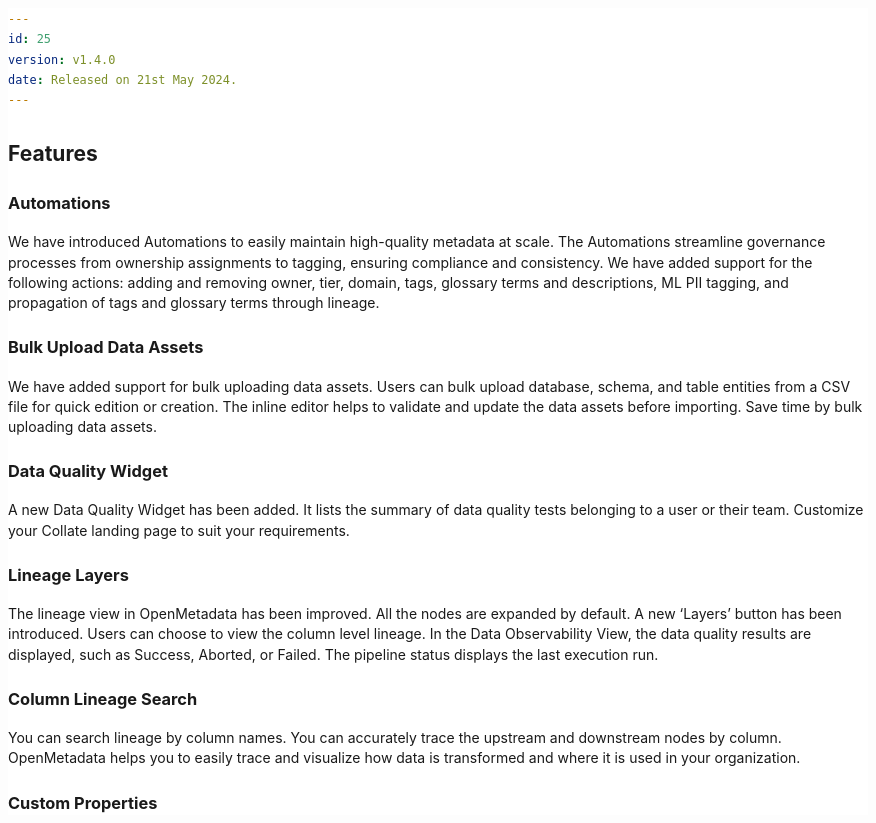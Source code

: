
 ```yaml
---
id: 25
version: v1.4.0
date: Released on 21st May 2024.
---
```

## Features

### Automations

We have introduced Automations to easily maintain high-quality metadata at scale. The Automations streamline governance processes from ownership assignments to tagging, ensuring compliance and consistency. We have added support for the following actions: adding and removing owner, tier, domain, tags, glossary terms and descriptions, ML PII tagging, and propagation of tags and glossary terms through lineage.

<YouTube videoId="zdh4yzHw4w0" />

### Bulk Upload Data Assets

We have added support for bulk uploading data assets. Users can bulk upload database, schema, and table entities from a CSV file for quick edition or creation. The inline editor helps to validate and update the data assets before importing. Save time by bulk uploading data assets.

<YouTube videoId="CXxDdS6AifY" />

### Data Quality Widget

A new Data Quality Widget has been added. It lists the summary of data quality tests belonging to a user or their team. Customize your Collate landing page to suit your requirements.

<YouTube videoId="Kakfa-lYGOU" />

### Lineage Layers

The lineage view in OpenMetadata has been improved. All the nodes are expanded by default. A new ‘Layers’ button has been introduced. Users can choose to view the column level lineage. In the Data Observability View, the data quality results are displayed, such as Success, Aborted, or Failed. The pipeline status displays the last execution run.

<YouTube videoId="wtBMeLvA6Sw" />

### Column Lineage Search

You can search lineage by column names. You can accurately trace the upstream and downstream nodes by column. OpenMetadata helps you to easily trace and visualize how data is transformed and where it is used in your organization.

<YouTube videoId="KZdVb8DiHJs" />

### Custom Properties
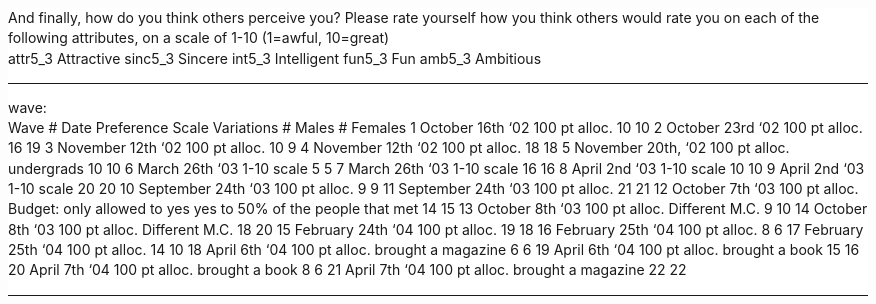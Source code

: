 And finally, how do you think others perceive you?
Please rate yourself how you think others would rate you on each of the following attributes, on a scale of 1-10 (1=awful, 10=great)  
attr5_3 
Attractive
sinc5_3
Sincere
int5_3
Intelligent
fun5_3
Fun
amb5_3
Ambitious
	


---

<a id="wave-dating" />

wave:		
Wave #	Date	Preference Scale	Variations	# Males	# Females
1	October 16th ‘02	100 pt alloc.		10	10
2	October 23rd ‘02
	100 pt alloc.		16	19
3	November 12th ‘02	100 pt alloc.		10	9
4	November 12th ‘02	100 pt alloc.		18	18
5	November 20th, ‘02	100 pt alloc.	undergrads	10	10
6	March 26th ‘03	1-10 scale		5	5
7	March 26th ‘03  	1-10 scale		16	16
8	April 2nd ‘03  	1-10 scale		10	10
9	April 2nd ‘03  	1-10 scale		20	20
10	September 24th ‘03	100 pt alloc.		9	9
11	September 24th ‘03	100 pt alloc.		21	21
12	October 7th ‘03	100 pt alloc.	Budget: only allowed to yes yes to 50% of the people that met	14	15
13	October 8th ‘03	100 pt alloc.	Different M.C.	9	10
14	October 8th ‘03	100 pt alloc.	Different M.C.	18	20
15	February 24th ‘04	100 pt alloc.		19	18
16	February 25th ‘04	100 pt alloc.		8	6
17	February 25th ‘04	100 pt alloc.		14	10
18	April 6th ‘04	100 pt alloc.	brought a magazine	6	6
19	April 6th ‘04	100 pt alloc.	brought a book	15	16
20	April 7th ‘04	100 pt alloc.	brought a book	8	6
21	April 7th ‘04	100 pt alloc.	brought a magazine	22	22

---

● **WHAT IS EXPECTED**:
Print the material above word for word, first line through the line with "### Automations", and leave every picture out.

● **REPLY**:
Source code

:
 ```yaml
---
id: 25
version: v1.4.0
date: Released on 21st May 2024.
---
```

## Features

### Automations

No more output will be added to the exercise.